┌────────
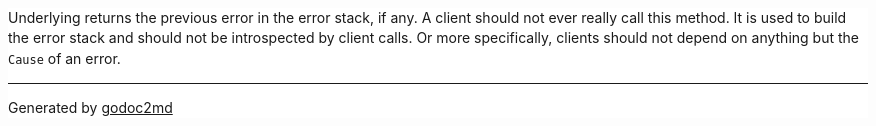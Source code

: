 Underlying returns the previous error in the error stack, if any. A client
should not ever really call this method.  It is used to build the error
stack and should not be introspected by client calls.  Or more
specifically, clients should not depend on anything but the `Cause` of an
error.









- - -
Generated by [godoc2md](http://godoc.org/github.com/davecheney/godoc2md)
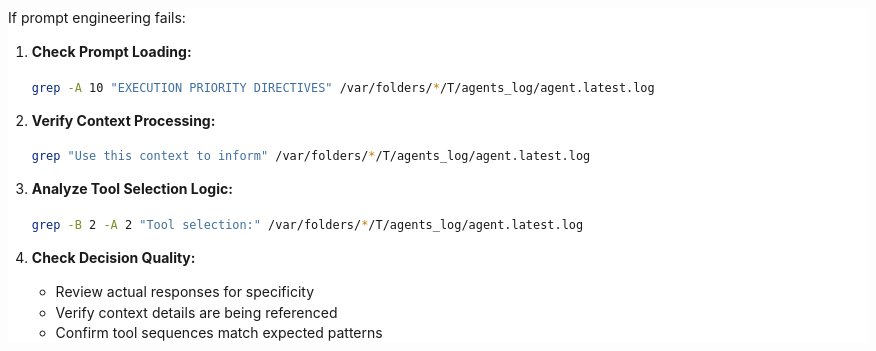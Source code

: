 If prompt engineering fails:

1. **Check Prompt Loading:**
   ```bash
   grep -A 10 "EXECUTION PRIORITY DIRECTIVES" /var/folders/*/T/agents_log/agent.latest.log
   ```

2. **Verify Context Processing:**
   ```bash
   grep "Use this context to inform" /var/folders/*/T/agents_log/agent.latest.log
   ```

3. **Analyze Tool Selection Logic:**
   ```bash
   grep -B 2 -A 2 "Tool selection:" /var/folders/*/T/agents_log/agent.latest.log
   ```

4. **Check Decision Quality:**
   - Review actual responses for specificity
   - Verify context details are being referenced
   - Confirm tool sequences match expected patterns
└────────
Exercise goal: Exactly as they stand, the entries must be written out again, pictures excluded.

Task output:
Source code

: Underlying returns the previous error in the error stack, if any. A client
should not ever really call this method.  It is used to build the error
stack and should not be introspected by client calls.  Or more
specifically, clients should not depend on anything but the `Cause` of an
error.









- - -
Generated by [godoc2md](http://godoc.org/github.com/davecheney/godoc2md)
Source code

: If prompt engineering fails:

1. **Check Prompt Loading:**
   ```bash
   grep -A 10 "EXECUTION PRIORITY DIRECTIVES" /var/folders/*/T/agents_log/agent.latest.log
   ```

2. **Verify Context Processing:**
   ```bash
   grep "Use this context to inform" /var/folders/*/T/agents_log/agent.latest.log
   ```

3. **Analyze Tool Selection Logic:**
   ```bash
   grep -B 2 -A 2 "Tool selection:" /var/folders/*/T/agents_log/agent.latest.log
   ```

4. **Check Decision Quality:**
   - Review actual responses for specificity
   - Verify context details are being referenced
   - Confirm tool sequences match expected patterns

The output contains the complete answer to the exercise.